What to do —
Write the entries below out again exactly; any picture in them stays out.

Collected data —
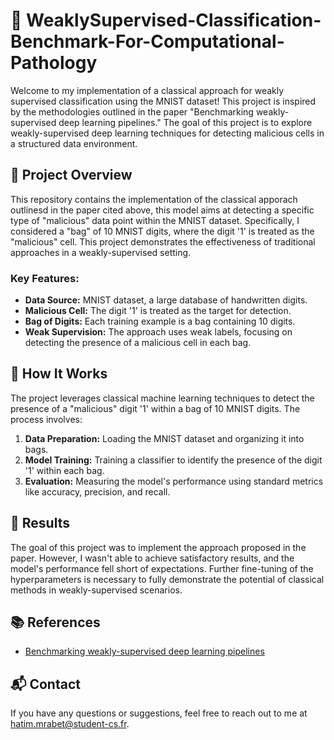 # 🧠 WeaklySupervised-Classification-Benchmark-For-Computational-Pathology
Welcome to my implementation of a classical approach for weakly supervised classification using the MNIST dataset! This project is inspired by the methodologies outlined in the paper "Benchmarking weakly-supervised deep learning pipelines." The goal of this project is to explore weakly-supervised deep learning techniques for detecting malicious cells in a structured data environment.

## 🚀 Project Overview

This repository contains the implementation of the classical apporach outlinesd in the paper cited above, this model aims at detecting a specific type of "malicious" data point within the MNIST dataset. Specifically, I considered a "bag" of 10 MNIST digits, where the digit '1' is treated as the "malicious" cell. This project demonstrates the effectiveness of traditional approaches in a weakly-supervised setting.

### Key Features:
- **Data Source:** MNIST dataset, a large database of handwritten digits.
- **Malicious Cell:** The digit '1' is treated as the target for detection.
- **Bag of Digits:** Each training example is a bag containing 10 digits.
- **Weak Supervision:** The approach uses weak labels, focusing on detecting the presence of a malicious cell in each bag.

## 🚧 How It Works

The project leverages classical machine learning techniques to detect the presence of a "malicious" digit '1' within a bag of 10 MNIST digits. The process involves:

1. **Data Preparation:** Loading the MNIST dataset and organizing it into bags.
2. **Model Training:** Training a classifier to identify the presence of the digit '1' within each bag.
3. **Evaluation:** Measuring the model's performance using standard metrics like accuracy, precision, and recall.

## 🎯 Results

The goal of this project was to implement the approach proposed in the paper. However, I wasn't able to achieve satisfactory results, and the model's performance fell short of expectations. Further fine-tuning of the hyperparameters is necessary to fully demonstrate the potential of classical methods in weakly-supervised scenarios.

## 📚 References

- [Benchmarking weakly-supervised deep learning pipelines](https://www.sciencedirect.com/science/article/abs/pii/S1361841522001219)

## 📬 Contact

If you have any questions or suggestions, feel free to reach out to me at [hatim.mrabet@student-cs.fr](hatim.mrabet@student-cs.fr).


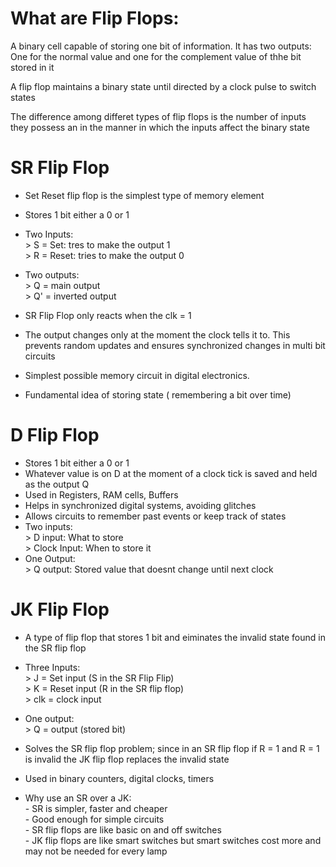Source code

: # What are Flip Flops:
  A binary cell capable of storing one bit of information. 
  It has two outputs: <br>
       One for the normal value and one for the complement value of thhe bit stored in it <br>

  A flip flop maintains a binary state until directed by a clock pulse to switch states

  The difference among differet types of flip flops is the number of inputs they possess an in the manner in which the inputs affect the binary state

# SR Flip Flop
- Set Reset flip flop is the simplest type of memory element
- Stores 1 bit either a 0 or 1
- Two Inputs: <br>
      > S = Set: tres to make the output 1 <br>
      > R = Reset: tries to make the output 0 <br>

- Two outputs: <br>
      > Q = main output <br>
      > Q' = inverted output <br>
    
- SR Flip Flop only reacts when the clk = 1
- The output changes only at the moment the clock tells it to. This prevents random updates and ensures synchronized
changes in multi bit circuits
- Simplest possible memory circuit in digital electronics.
- Fundamental idea of storing state ( remembering a bit over time)

# D Flip Flop
- Stores 1 bit either a 0 or 1
- Whatever value is on D at the moment of a clock tick is saved and held as the output Q
- Used in Registers, RAM cells, Buffers
- Helps in synchronized digital systems, avoiding glitches
- Allows circuits to remember past events or keep track of states
- Two inputs: <br>
      > D input: What to store <br>
      > Clock Input: When to store it 
- One Output: <br>
      > Q output: Stored value that doesnt change until next clock


# JK Flip Flop
- A type of flip flop that stores 1 bit and eiminates the invalid state found in the SR flip flop
- Three Inputs: <br>
      > J = Set input (S in the SR Flip Flip) <br>
      > K = Reset input (R in the SR flip flop) <br>
      > clk = clock input

- One output: <br>
      > Q = output (stored bit)

- Solves the SR flip flop problem; since in an SR flip flop if R = 1 and R = 1 is invalid the JK flip flop
replaces the invalid state
- Used in binary counters, digital clocks, timers
- Why use an SR over a JK: <br>
      - SR is simpler, faster and cheaper <br>
      - Good enough for simple circuits <br>
      - SR flip flops are like basic on and off switches <br>
      - JK flip flops are like smart switches but smart switches cost more and may not be needed for every lamp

Solution —
 # 🧠 WeaklySupervised-Classification-Benchmark-For-Computational-Pathology
Welcome to my implementation of a classical approach for weakly supervised classification using the MNIST dataset! This project is inspired by the methodologies outlined in the paper "Benchmarking weakly-supervised deep learning pipelines." The goal of this project is to explore weakly-supervised deep learning techniques for detecting malicious cells in a structured data environment.

## 🚀 Project Overview

This repository contains the implementation of the classical apporach outlinesd in the paper cited above, this model aims at detecting a specific type of "malicious" data point within the MNIST dataset. Specifically, I considered a "bag" of 10 MNIST digits, where the digit '1' is treated as the "malicious" cell. This project demonstrates the effectiveness of traditional approaches in a weakly-supervised setting.

### Key Features:
- **Data Source:** MNIST dataset, a large database of handwritten digits.
- **Malicious Cell:** The digit '1' is treated as the target for detection.
- **Bag of Digits:** Each training example is a bag containing 10 digits.
- **Weak Supervision:** The approach uses weak labels, focusing on detecting the presence of a malicious cell in each bag.

## 🚧 How It Works

The project leverages classical machine learning techniques to detect the presence of a "malicious" digit '1' within a bag of 10 MNIST digits. The process involves:

1. **Data Preparation:** Loading the MNIST dataset and organizing it into bags.
2. **Model Training:** Training a classifier to identify the presence of the digit '1' within each bag.
3. **Evaluation:** Measuring the model's performance using standard metrics like accuracy, precision, and recall.

## 🎯 Results

The goal of this project was to implement the approach proposed in the paper. However, I wasn't able to achieve satisfactory results, and the model's performance fell short of expectations. Further fine-tuning of the hyperparameters is necessary to fully demonstrate the potential of classical methods in weakly-supervised scenarios.

## 📚 References

- [Benchmarking weakly-supervised deep learning pipelines](https://www.sciencedirect.com/science/article/abs/pii/S1361841522001219)

## 📬 Contact

If you have any questions or suggestions, feel free to reach out to me at [hatim.mrabet@student-cs.fr](hatim.mrabet@student-cs.fr).


Source code

: # What are Flip Flops:
  A binary cell capable of storing one bit of information. 
  It has two outputs: <br>
       One for the normal value and one for the complement value of thhe bit stored in it <br>

  A flip flop maintains a binary state until directed by a clock pulse to switch states

  The difference among differet types of flip flops is the number of inputs they possess an in the manner in which the inputs affect the binary state

# SR Flip Flop
- Set Reset flip flop is the simplest type of memory element
- Stores 1 bit either a 0 or 1
- Two Inputs: <br>
      > S = Set: tres to make the output 1 <br>
      > R = Reset: tries to make the output 0 <br>

- Two outputs: <br>
      > Q = main output <br>
      > Q' = inverted output <br>
    
- SR Flip Flop only reacts when the clk = 1
- The output changes only at the moment the clock tells it to. This prevents random updates and ensures synchronized
changes in multi bit circuits
- Simplest possible memory circuit in digital electronics.
- Fundamental idea of storing state ( remembering a bit over time)

# D Flip Flop
- Stores 1 bit either a 0 or 1
- Whatever value is on D at the moment of a clock tick is saved and held as the output Q
- Used in Registers, RAM cells, Buffers
- Helps in synchronized digital systems, avoiding glitches
- Allows circuits to remember past events or keep track of states
- Two inputs: <br>
      > D input: What to store <br>
      > Clock Input: When to store it 
- One Output: <br>
      > Q output: Stored value that doesnt change until next clock


# JK Flip Flop
- A type of flip flop that stores 1 bit and eiminates the invalid state found in the SR flip flop
- Three Inputs: <br>
      > J = Set input (S in the SR Flip Flip) <br>
      > K = Reset input (R in the SR flip flop) <br>
      > clk = clock input

- One output: <br>
      > Q = output (stored bit)

- Solves the SR flip flop problem; since in an SR flip flop if R = 1 and R = 1 is invalid the JK flip flop
replaces the invalid state
- Used in binary counters, digital clocks, timers
- Why use an SR over a JK: <br>
      - SR is simpler, faster and cheaper <br>
      - Good enough for simple circuits <br>
      - SR flip flops are like basic on and off switches <br>
      - JK flip flops are like smart switches but smart switches cost more and may not be needed for every lamp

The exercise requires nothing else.